TASK PROMPT -
Lines that include the word "Language" should be copied from the listing that follows.
DATA EXTRACT START
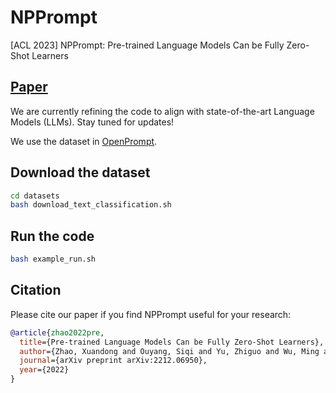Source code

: # NPPrompt
[ACL 2023] NPPrompt: Pre-trained Language Models Can be Fully Zero-Shot Learners

## [Paper](https://arxiv.org/abs/2212.06950)

We are currently refining the code to align with state-of-the-art Language Models (LLMs). Stay tuned for updates!

We use the dataset in [OpenPrompt](https://github.com/thunlp/OpenPrompt).

## Download the dataset

```bash
cd datasets
bash download_text_classification.sh
```

## Run the code

```bash
bash example_run.sh
```


## Citation

Please cite our paper if you find NPPrompt useful for your research:

```bibtex
@article{zhao2022pre,
  title={Pre-trained Language Models Can be Fully Zero-Shot Learners},
  author={Zhao, Xuandong and Ouyang, Siqi and Yu, Zhiguo and Wu, Ming and Li, Lei},
  journal={arXiv preprint arXiv:2212.06950},
  year={2022}
}
```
DATA EXTRACT END
RESULT OF THE TASK -
[ACL 2023] NPPrompt: Pre-trained Language Models Can be Fully Zero-Shot Learners
We are currently refining the code to align with state-of-the-art Language Models (LLMs). Stay tuned for updates!
  title={Pre-trained Language Models Can be Fully Zero-Shot Learners},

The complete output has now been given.